Francis Maude criticised over leadership by Lord Butler
The minister responsible for civil service reform, Francis Maude, does not understand leadership, the former head of the service has told the BBC.
Lord Butler of Brockwell said what he called "backstairs sniping" showed contempt for the civil service.
Mr Maude recently said Whitehall should take more responsibility for errors.
A spokesman for Mr Maude said the civil service was full of brilliant people but held back by a hierarchical system and rigid culture.
In a recent newspaper interview Mr Maude suggested civil servants should "speak truth to power" more often.
His sentiments have met with a frosty response from the man who was for a decade cabinet secretary and head of the civil service.
Lord Butler told BBC Radio 4's Week in Westminster: "I agree with that, but people are not encouraged to speak truth to power when in the same breath in the same interview they are told that they will be dumped on when things go wrong.

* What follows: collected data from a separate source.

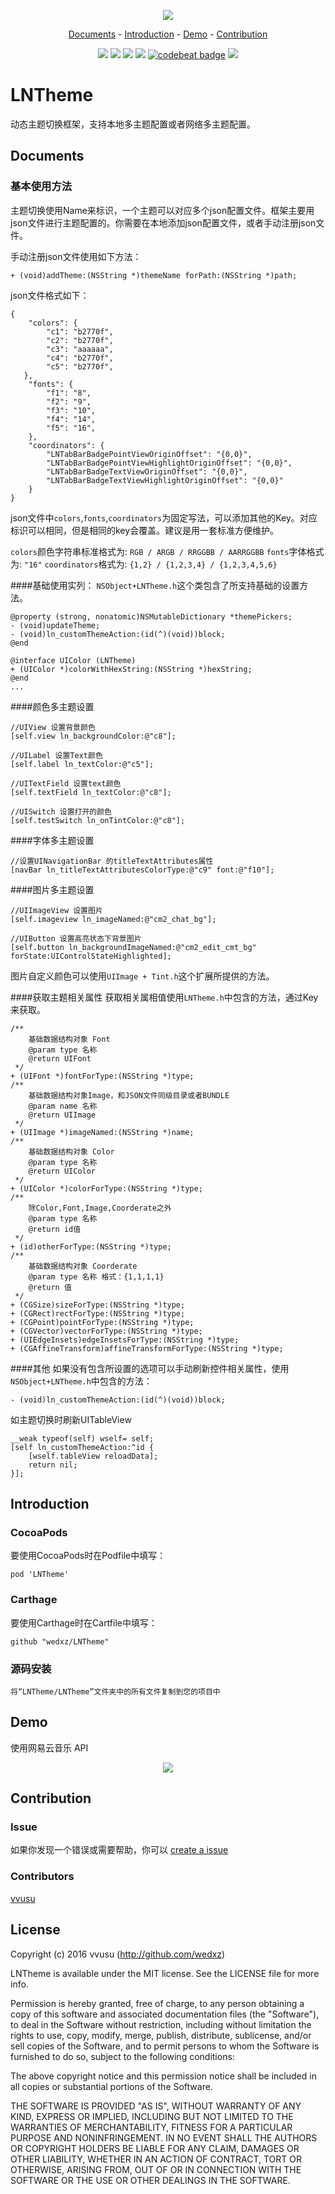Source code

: <p align="center">
  <img src="./images/banner.png">
</p>

<p align="center">
<a href="#documents">Documents</a> -
<a href="#introduction">Introduction</a> -
<a href="#demo">Demo</a> -
<a href="#contribution">Contribution</a>
</p>
    
<p align="center">
<a href="http://cocoadocs.org/docsets/LNTheme"><img src="https://img.shields.io/badge/CocoaPods-compatible-4BC51D.svg?style=flat"></a>
<a href="https://github.com/Carthage/Carthage"><img src="https://img.shields.io/badge/Carthage-compatible-4BC51D.svg?style=flat"></a>
<a href="https://developer.apple.com/ios"><img src="https://img.shields.io/badge/platform-iOS%207%2B-blue.svg?style=flat"></a>
<a href="https://github.com/wedxz/LNTheme/tree/1.0.0"><img src="https://img.shields.io/badge/release-1.0.0-blue.svg"></a>
<a href="https://codebeat.co/projects/github-com-wedxz-lntheme-master"><img alt="codebeat badge" src="https://codebeat.co/badges/900eef02-9b88-46eb-8ce9-440c1dc31435"/></a>
<a href="https://github.com/wedxz/LNTheme/blob/master/LICENSE"><img src="http://img.shields.io/badge/license-MIT-lightgrey.svg?style=flat"></a>
</p>

# LNTheme
动态主题切换框架，支持本地多主题配置或者网络多主题配置。

## Documents

### 基本使用方法
主题切换使用Name来标识，一个主题可以对应多个json配置文件。框架主要用json文件进行主题配置的。你需要在本地添加json配置文件，或者手动注册json文件。

手动注册json文件使用如下方法：

```
+ (void)addTheme:(NSString *)themeName forPath:(NSString *)path;
```
json文件格式如下：

```
{
    "colors": {
        "c1": "b2770f",
        "c2": "b2770f",
        "c3": "aaaaaa",
        "c4": "b2770f",
        "c5": "b2770f",
   },
    "fonts": {
        "f1": "8",
        "f2": "9",
        "f3": "10",
        "f4": "14",
        "f5": "16",
    },
    "coordinators": {
        "LNTabBarBadgePointViewOriginOffset": "{0,0}",
        "LNTabBarBadgePointViewHighlightOriginOffset": "{0,0}",
        "LNTabBarBadgeTextViewOriginOffset": "{0,0}",
        "LNTabBarBadgeTextViewHighlightOriginOffset": "{0,0}"
    }
}
```
json文件中`colors`,`fonts`,`coordinators`为固定写法，可以添加其他的Key。对应标识可以相同，但是相同的key会覆盖。建议是用一套标准方便维护。

`colors`颜色字符串标准格式为: `RGB / ARGB / RRGGBB / AARRGGBB`
`fonts`字体格式为: `"16"`
`coordinators`格式为: `{1,2} / {1,2,3,4} / {1,2,3,4,5,6}`

####基础使用实列：
`NSObject+LNTheme.h`这个类包含了所支持基础的设置方法。

```
@property (strong, nonatomic)NSMutableDictionary *themePickers;
- (void)updateTheme;
- (void)ln_customThemeAction:(id(^)(void))block;
@end

@interface UIColor (LNTheme)
+ (UIColor *)colorWithHexString:(NSString *)hexString;
@end
...
```
####颜色多主题设置
```
//UIView 设置背景颜色
[self.view ln_backgroundColor:@"c8"];

//UILabel 设置Text颜色
[self.label ln_textColor:@"c5"];

//UITextField 设置text颜色
[self.textField ln_textColor:@"c8"];

//UISwitch 设置打开的颜色
[self.testSwitch ln_onTintColor:@"c8"];
```
####字体多主题设置
```
//设置UINavigationBar 的titleTextAttributes属性
[navBar ln_titleTextAttributesColorType:@"c9" font:@"f10"];
```
####图片多主题设置
```
//UIImageView 设置图片
[self.imageview ln_imageNamed:@"cm2_chat_bg"];

//UIButton 设置高亮状态下背景图片
[self.button ln_backgroundImageNamed:@"cm2_edit_cmt_bg" forState:UIControlStateHighlighted];
```

图片自定义颜色可以使用`UIImage + Tint.h`这个扩展所提供的方法。

####获取主题相关属性
获取相关属相值使用`LNTheme.h`中包含的方法，通过Key来获取。

```
/**
    基础数据结构对象 Font
    @param type 名称
    @return UIFont
 */
+ (UIFont *)fontForType:(NSString *)type;
/**
    基础数据结构对象Image，和JSON文件同级目录或者BUNDLE
    @param name 名称
    @return UIImage
 */
+ (UIImage *)imageNamed:(NSString *)name;
/**
    基础数据结构对象 Color
    @param type 名称
    @return UIColor
 */
+ (UIColor *)colorForType:(NSString *)type;
/**
    除Color,Font,Image,Coorderate之外
    @param type 名称
    @return id值
 */
+ (id)otherForType:(NSString *)type;
/**
    基础数据结构对象 Coorderate
    @param type 名称 格式：{1,1,1,1}
    @return 值
 */
+ (CGSize)sizeForType:(NSString *)type;
+ (CGRect)rectForType:(NSString *)type;
+ (CGPoint)pointForType:(NSString *)type;
+ (CGVector)vectorForType:(NSString *)type;
+ (UIEdgeInsets)edgeInsetsForType:(NSString *)type;
+ (CGAffineTransform)affineTransformForType:(NSString *)type;
```

####其他
如果没有包含所设置的选项可以手动刷新控件相关属性，使用`NSObject+LNTheme.h`中包含的方法：

```
- (void)ln_customThemeAction:(id(^)(void))block;
```
如主题切换时刷新UITableView

```
__weak typeof(self) wself= self;
[self ln_customThemeAction:^id {
    [wself.tableView reloadData];
    return nil;
}];
```

## Introduction
### CocoaPods
要使用CocoaPods时在Podfile中填写：

```
pod 'LNTheme'
```
### Carthage
要使用Carthage时在Cartfile中填写：

```
github "wedxz/LNTheme"
```
### 源码安装
```
将“LNTheme/LNTheme”文件夹中的所有文件复制到您的项目中
```
## Demo
使用网易云音乐 API

<p align="center">
    <img src="./images/demo.png">
</p>

## Contribution

### Issue
如果你发现一个错误或需要帮助，你可以 [create a issue](https://github.com/wedxz/LNTheme/issues/new)

### Contributors
[vvusu](https://github.com/wedxz)

## License

Copyright (c) 2016 vvusu (http://github.com/wedxz)

LNTheme is available under the MIT license. See the LICENSE file for more info.

Permission is hereby granted, free of charge, to any person obtaining a copy
of this software and associated documentation files (the "Software"), to deal
in the Software without restriction, including without limitation the rights
to use, copy, modify, merge, publish, distribute, sublicense, and/or sell
copies of the Software, and to permit persons to whom the Software is
furnished to do so, subject to the following conditions:

The above copyright notice and this permission notice shall be included in all
copies or substantial portions of the Software.

THE SOFTWARE IS PROVIDED "AS IS", WITHOUT WARRANTY OF ANY KIND, EXPRESS OR
IMPLIED, INCLUDING BUT NOT LIMITED TO THE WARRANTIES OF MERCHANTABILITY,
FITNESS FOR A PARTICULAR PURPOSE AND NONINFRINGEMENT. IN NO EVENT SHALL THE
AUTHORS OR COPYRIGHT HOLDERS BE LIABLE FOR ANY CLAIM, DAMAGES OR OTHER
LIABILITY, WHETHER IN AN ACTION OF CONTRACT, TORT OR OTHERWISE, ARISING FROM,
OUT OF OR IN CONNECTION WITH THE SOFTWARE OR THE USE OR OTHER DEALINGS IN THE
SOFTWARE.

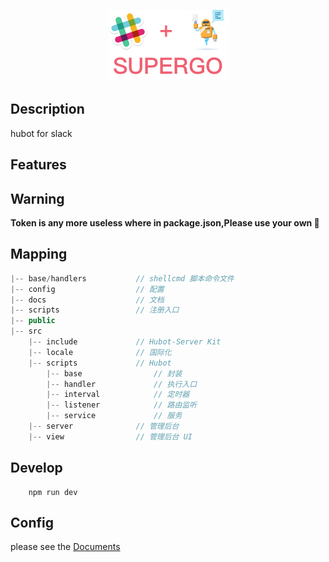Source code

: <p align="center">
    <img src="./public/logo.png"/>
</p>

## Description
hubot for slack

## Features

## Warning
**Token is any more useless where in package.json,Please use your own 🤪**

## Mapping
```js
|-- base/handlers           // shellcmd 脚本命令文件
|-- config                  // 配置
|-- docs                    // 文档
|-- scripts                 // 注册入口
|-- public
|-- src       
    |-- include             // Hubot-Server Kit
    |-- locale              // 国际化
    |-- scripts             // Hubot
        |-- base                // 封装
        |-- handler             // 执行入口
        |-- interval            // 定时器
        |-- listener            // 路由监听
        |-- service             // 服务
    |-- server              // 管理后台
    |-- view                // 管理后台 UI
```

## Develop
```shell
    npm run dev
```

## Config
please see the [Documents](./config/README.md)

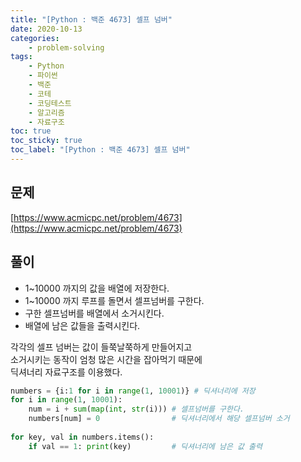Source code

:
 ```yaml
---
title: "[Python : 백준 4673] 셀프 넘버"
date: 2020-10-13
categories:
    - problem-solving
tags:
    - Python
    - 파이썬
    - 백준
    - 코테
    - 코딩테스트
    - 알고리즘
    - 자료구조
toc: true
toc_sticky: true
toc_label: "[Python : 백준 4673] 셀프 넘버"
---
```

## 문제
[https://www.acmicpc.net/problem/4673](https://www.acmicpc.net/problem/4673)

## 풀이
- 1~10000 까지의 값을 배열에 저장한다.
- 1~10000 까지 루프를 돌면서 셀프넘버를 구한다.
- 구한 셀프넘버를 배열에서 소거시킨다.
- 배열에 남은 값들을 출력시킨다.

각각의 셀프 넘버는 값이 들쭉날쭉하게 만들어지고  
소거시키는 동작이 엄청 많은 시간을 잡아먹기 때문에  
딕셔너리 자료구조를 이용했다.

```python
numbers = {i:1 for i in range(1, 10001)} # 딕셔너리에 저장
for i in range(1, 10001):
    num = i + sum(map(int, str(i))) # 셀프넘버를 구한다.
    numbers[num] = 0                # 딕셔너리에서 해당 셀프넘버 소거
  
for key, val in numbers.items():
    if val == 1: print(key)         # 딕셔너리에 남은 값 출력
```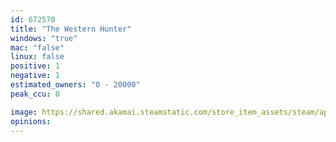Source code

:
 ```yaml
---
id: 672570
title: "The Western Hunter"
windows: "true"
mac: "false"
linux: false
positive: 1
negative: 1
estimated_owners: "0 - 20000"
peak_ccu: 0

image: https://shared.akamai.steamstatic.com/store_item_assets/steam/apps/672570/header.jpg?t=1500262777
opinions:
---
```

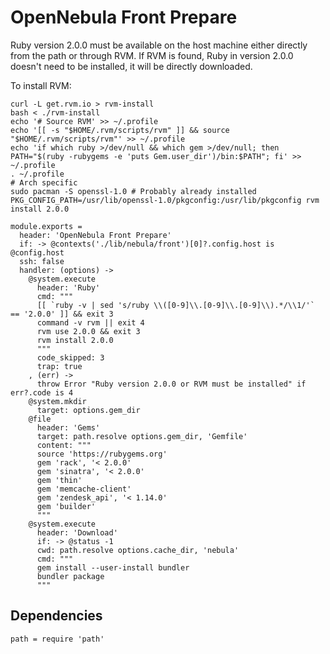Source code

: 
# OpenNebula Front Prepare

Ruby version 2.0.0 must be available on the host machine either directly from
the path or through RVM. If RVM is found, Ruby in version 2.0.0 doesn't need to 
be installed, it will be directly downloaded.

To install RVM:

```
curl -L get.rvm.io > rvm-install
bash < ./rvm-install
echo '# Source RVM' >> ~/.profile
echo '[[ -s "$HOME/.rvm/scripts/rvm" ]] && source "$HOME/.rvm/scripts/rvm"' >> ~/.profile
echo 'if which ruby >/dev/null && which gem >/dev/null; then PATH="$(ruby -rubygems -e 'puts Gem.user_dir')/bin:$PATH"; fi' >> ~/.profile
. ~/.profile
# Arch specific
sudo pacman -S openssl-1.0 # Probably already installed
PKG_CONFIG_PATH=/usr/lib/openssl-1.0/pkgconfig:/usr/lib/pkgconfig rvm install 2.0.0

```

    module.exports =
      header: 'OpenNebula Front Prepare'
      if: -> @contexts('./lib/nebula/front')[0]?.config.host is @config.host
      ssh: false
      handler: (options) ->
        @system.execute
          header: 'Ruby'
          cmd: """
          [[ `ruby -v | sed 's/ruby \\([0-9]\\.[0-9]\\.[0-9]\\).*/\\1/'` == '2.0.0' ]] && exit 3
          command -v rvm || exit 4
          rvm use 2.0.0 && exit 3
          rvm install 2.0.0
          """
          code_skipped: 3
          trap: true
        , (err) ->
          throw Error "Ruby version 2.0.0 or RVM must be installed" if err?.code is 4
        @system.mkdir
          target: options.gem_dir
        @file
          header: 'Gems'
          target: path.resolve options.gem_dir, 'Gemfile'
          content: """
          source 'https://rubygems.org'
          gem 'rack', '< 2.0.0'
          gem 'sinatra', '< 2.0.0'
          gem 'thin'
          gem 'memcache-client'
          gem 'zendesk_api', '< 1.14.0'
          gem 'builder'
          """
        @system.execute
          header: 'Download'
          if: -> @status -1
          cwd: path.resolve options.cache_dir, 'nebula'
          cmd: """
          gem install --user-install bundler
          bundler package
          """

## Dependencies

    path = require 'path'
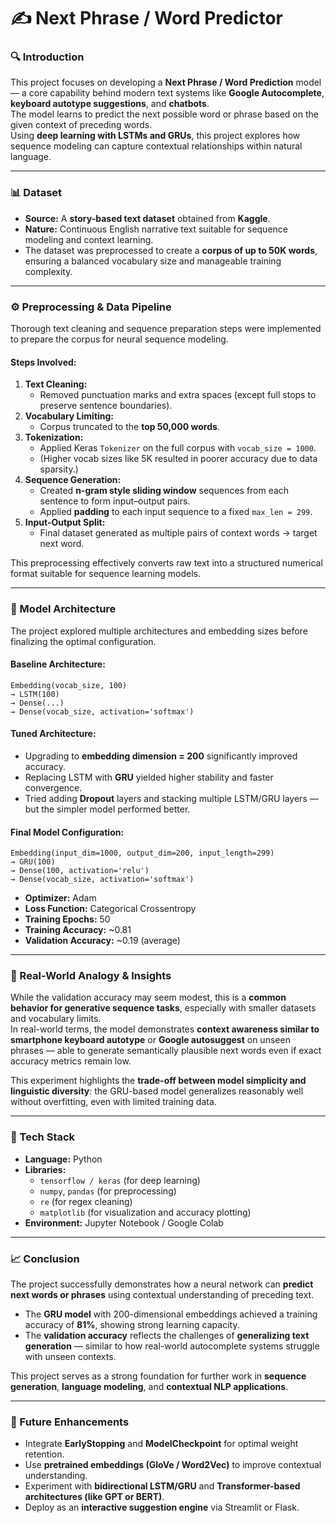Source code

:# ✍️ Next Phrase / Word Predictor

### 🔍 Introduction
This project focuses on developing a **Next Phrase / Word Prediction** model — a core capability behind modern text systems like **Google Autocomplete**, **keyboard autotype suggestions**, and **chatbots**.  
The model learns to predict the next possible word or phrase based on the given context of preceding words.  
Using **deep learning with LSTMs and GRUs**, this project explores how sequence modeling can capture contextual relationships within natural language.

---

### 📊 Dataset
- **Source:** A **story-based text dataset** obtained from **Kaggle**.  
- **Nature:** Continuous English narrative text suitable for sequence modeling and context learning.  
- The dataset was preprocessed to create a **corpus of up to 50K words**, ensuring a balanced vocabulary size and manageable training complexity.

---

### ⚙️ Preprocessing & Data Pipeline
Thorough text cleaning and sequence preparation steps were implemented to prepare the corpus for neural sequence modeling.

#### **Steps Involved:**
1. **Text Cleaning:**
   - Removed punctuation marks and extra spaces (except full stops to preserve sentence boundaries).
2. **Vocabulary Limiting:**
   - Corpus truncated to the **top 50,000 words**.
3. **Tokenization:**
   - Applied Keras `Tokenizer` on the full corpus with `vocab_size = 1000`.
   - (Higher vocab sizes like 5K resulted in poorer accuracy due to data sparsity.)
4. **Sequence Generation:**
   - Created **n-gram style sliding window** sequences from each sentence to form input–output pairs.
   - Applied **padding** to each input sequence to a fixed `max_len = 299`.
5. **Input-Output Split:**
   - Final dataset generated as multiple pairs of context words → target next word.

This preprocessing effectively converts raw text into a structured numerical format suitable for sequence learning models.

---

### 🧠 Model Architecture

The project explored multiple architectures and embedding sizes before finalizing the optimal configuration.

#### **Baseline Architecture:**
```
Embedding(vocab_size, 100)
→ LSTM(100)
→ Dense(...)
→ Dense(vocab_size, activation='softmax')
```

#### **Tuned Architecture:**
- Upgrading to **embedding dimension = 200** significantly improved accuracy.
- Replacing LSTM with **GRU** yielded higher stability and faster convergence.
- Tried adding **Dropout** layers and stacking multiple LSTM/GRU layers — but the simpler model performed better.

#### **Final Model Configuration:**
```
Embedding(input_dim=1000, output_dim=200, input_length=299)
→ GRU(100)
→ Dense(100, activation='relu')
→ Dense(vocab_size, activation='softmax')
```

- **Optimizer:** Adam  
- **Loss Function:** Categorical Crossentropy  
- **Training Epochs:** 50  
- **Training Accuracy:** ~0.81  
- **Validation Accuracy:** ~0.19 (average)

---

### 🧩 Real-World Analogy & Insights
While the validation accuracy may seem modest, this is a **common behavior for generative sequence tasks**, especially with smaller datasets and vocabulary limits.  
In real-world terms, the model demonstrates **context awareness similar to smartphone keyboard autotype** or **Google autosuggest** on unseen phrases — able to generate semantically plausible next words even if exact accuracy metrics remain low.

This experiment highlights the **trade-off between model simplicity and linguistic diversity**: the GRU-based model generalizes reasonably well without overfitting, even with limited training data.

---

### 🧰 Tech Stack
- **Language:** Python  
- **Libraries:**
  - `tensorflow / keras` (for deep learning)
  - `numpy`, `pandas` (for preprocessing)
  - `re` (for regex cleaning)
  - `matplotlib` (for visualization and accuracy plotting)
- **Environment:** Jupyter Notebook / Google Colab

---

### 📈 Conclusion
The project successfully demonstrates how a neural network can **predict next words or phrases** using contextual understanding of preceding text.
- The **GRU model** with 200-dimensional embeddings achieved a training accuracy of **81%**, showing strong learning capacity.
- The **validation accuracy** reflects the challenges of **generalizing text generation** — similar to how real-world autocomplete systems struggle with unseen contexts.

This project serves as a strong foundation for further work in **sequence generation**, **language modeling**, and **contextual NLP applications**.

---

### 🚀 Future Enhancements
- Integrate **EarlyStopping** and **ModelCheckpoint** for optimal weight retention.
- Use **pretrained embeddings (GloVe / Word2Vec)** to improve contextual understanding.
- Experiment with **bidirectional LSTM/GRU** and **Transformer-based architectures (like GPT or BERT)**.
- Deploy as an **interactive suggestion engine** via Streamlit or Flask.
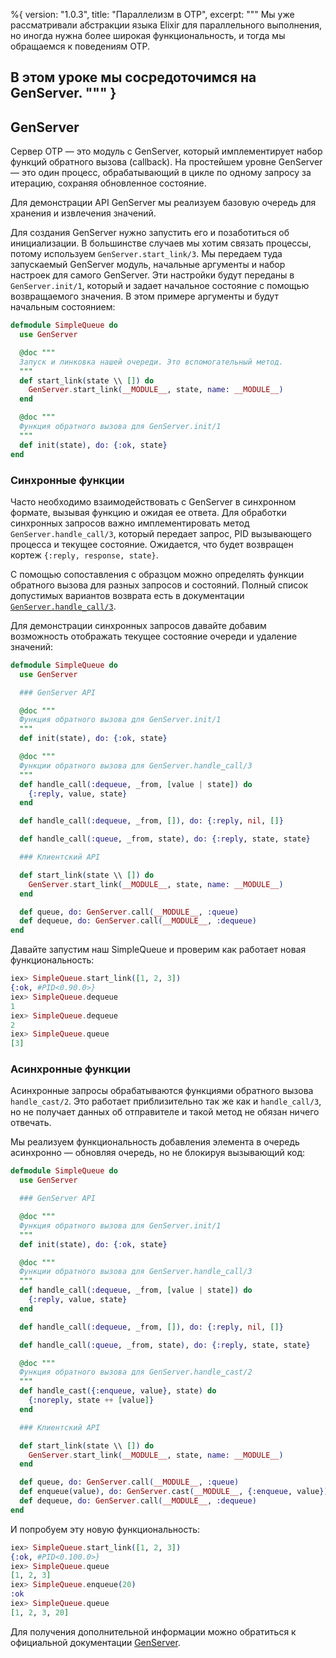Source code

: %{
  version: "1.0.3",
  title: "Параллелизм в OTP",
  excerpt: """
  Мы уже рассматривали абстракции языка Elixir для параллельного выполнения, но иногда нужна более широкая функциональность, и тогда мы обращаемся к поведениям OTP.

В этом уроке мы сосредоточимся на GenServer.
  """
}
---

## GenServer

Сервер OTP &mdash; это модуль с GenServer, который имплементирует набор функций обратного вызова (callback). На простейшем уровне GenServer &mdash; это один процесс, обрабатывающий в цикле по одному запросу за итерацию, сохраняя обновленное состояние.

Для демонстрации API GenServer мы реализуем базовую очередь для хранения и извлечения значений.

Для создания GenServer нужно запустить его и позаботиться об инициализации. В большинстве случаев мы хотим связать процессы, потому используем `GenServer.start_link/3`. Мы передаем туда запускаемый GenServer модуль, начальные аргументы и набор настроек для самого GenServer. Эти настройки будут переданы в `GenServer.init/1`, который и задает начальное состояние с помощью возвращаемого значения. В этом примере аргументы и будут начальным состоянием:

```elixir
defmodule SimpleQueue do
  use GenServer

  @doc """
  Запуск и линковка нашей очереди. Это вспомогательный метод.
  """
  def start_link(state \\ []) do
    GenServer.start_link(__MODULE__, state, name: __MODULE__)
  end

  @doc """
  Функция обратного вызова для GenServer.init/1
  """
  def init(state), do: {:ok, state}
end
```

### Синхронные функции

Часто необходимо взаимодействовать с GenServer в синхронном формате, вызывая функцию и ожидая ее ответа. Для обработки синхронных запросов важно имплементировать метод `GenServer.handle_call/3`, который передает запрос, PID вызывающего процесса и текущее состояние. Ожидается, что будет возвращен кортеж `{:reply, response, state}`.

С помощью сопоставления с образцом можно определять функции обратного вызова для разных запросов и состояний. Полный список допустимых вариантов возврата есть в документации [`GenServer.handle_call/3`](https://hexdocs.pm/elixir/GenServer.html#c:handle_call/3).

Для демонстрации синхронных запросов давайте добавим возможность отображать текущее состояние очереди и удаление значений:

```elixir
defmodule SimpleQueue do
  use GenServer

  ### GenServer API

  @doc """
  Функция обратного вызова для GenServer.init/1
  """
  def init(state), do: {:ok, state}

  @doc """
  Функции обратного вызова для GenServer.handle_call/3
  """
  def handle_call(:dequeue, _from, [value | state]) do
    {:reply, value, state}
  end

  def handle_call(:dequeue, _from, []), do: {:reply, nil, []}

  def handle_call(:queue, _from, state), do: {:reply, state, state}

  ### Клиентский API

  def start_link(state \\ []) do
    GenServer.start_link(__MODULE__, state, name: __MODULE__)
  end

  def queue, do: GenServer.call(__MODULE__, :queue)
  def dequeue, do: GenServer.call(__MODULE__, :dequeue)
end
```

Давайте запустим наш SimpleQueue и проверим как работает новая функциональность:

```elixir
iex> SimpleQueue.start_link([1, 2, 3])
{:ok, #PID<0.90.0>}
iex> SimpleQueue.dequeue
1
iex> SimpleQueue.dequeue
2
iex> SimpleQueue.queue
[3]
```

### Асинхронные функции

Асинхронные запросы обрабатываются функциями обратного вызова `handle_cast/2`. Это работает приблизительно так же как и `handle_call/3`, но не получает данных об отправителе и такой метод не обязан ничего отвечать.

Мы реализуем функциональность добавления элемента в очередь асинхронно &mdash; обновляя очередь, но не блокируя вызывающий код:

```elixir
defmodule SimpleQueue do
  use GenServer

  ### GenServer API

  @doc """
  Функция обратного вызова для GenServer.init/1
  """
  def init(state), do: {:ok, state}

  @doc """
  Функции обратного вызова для GenServer.handle_call/3
  """
  def handle_call(:dequeue, _from, [value | state]) do
    {:reply, value, state}
  end

  def handle_call(:dequeue, _from, []), do: {:reply, nil, []}

  def handle_call(:queue, _from, state), do: {:reply, state, state}

  @doc """
  Функция обратного вызова для GenServer.handle_cast/2
  """
  def handle_cast({:enqueue, value}, state) do
    {:noreply, state ++ [value]}
  end

  ### Клиентский API

  def start_link(state \\ []) do
    GenServer.start_link(__MODULE__, state, name: __MODULE__)
  end

  def queue, do: GenServer.call(__MODULE__, :queue)
  def enqueue(value), do: GenServer.cast(__MODULE__, {:enqueue, value})
  def dequeue, do: GenServer.call(__MODULE__, :dequeue)
end
```

И попробуем эту новую функциональность:

```elixir
iex> SimpleQueue.start_link([1, 2, 3])
{:ok, #PID<0.100.0>}
iex> SimpleQueue.queue
[1, 2, 3]
iex> SimpleQueue.enqueue(20)
:ok
iex> SimpleQueue.queue
[1, 2, 3, 20]
```

Для получения дополнительной информации можно обратиться к официальной документации [GenServer](https://hexdocs.pm/elixir/GenServer.html#content).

"I'm sorry to say, I really think that Mr Maude and some of his colleagues don't understand leadership."
He continued: "My view is that the relationship between ministers and the civil service works best when they work together in a mutually supportive relationship, with loyalty on both sides.
"And backstairs sniping, whichever side it comes from, shows that something is wrong and there's been too much of that backstairs sniping."
Lord Butler, who served under prime ministers Margaret Thatcher, John Major and Tony Blair, said there was that sort of criticism of civil servants in the media "almost every single day".
'Sweeping under carpet'
BBC political correspondent Ross Hawkins said there were clear tensions in Whitehall about both changes to the civil service, and controversies in which the most senior civil servants in government departments - permanent secretaries - had been publicly criticised.
Mr Maude's spokesman said: "The civil service has brilliant people but somehow ends up being less than the sum of its parts because of a hierarchical system and a rigid culture.
"It's not right to patronise and infantilise people by pretending that everything is perfect in the best of all possible worlds.
"Good leadership is not about sweeping problems under the carpet. Francis and the leadership of the civil service have highlighted issues which need to be addressed. The same issues are raised in a survey of 200,000 civil servants.
"We owe it to the taxpayer, users of public services and civil servants themselves to address these issues in an honest and truthful way. That's just what we are doing".
"What Francis said was that 'everybody has to take responsibility for what they were part of' - that's axiomatic and the alternative is no responsibility and no accountability."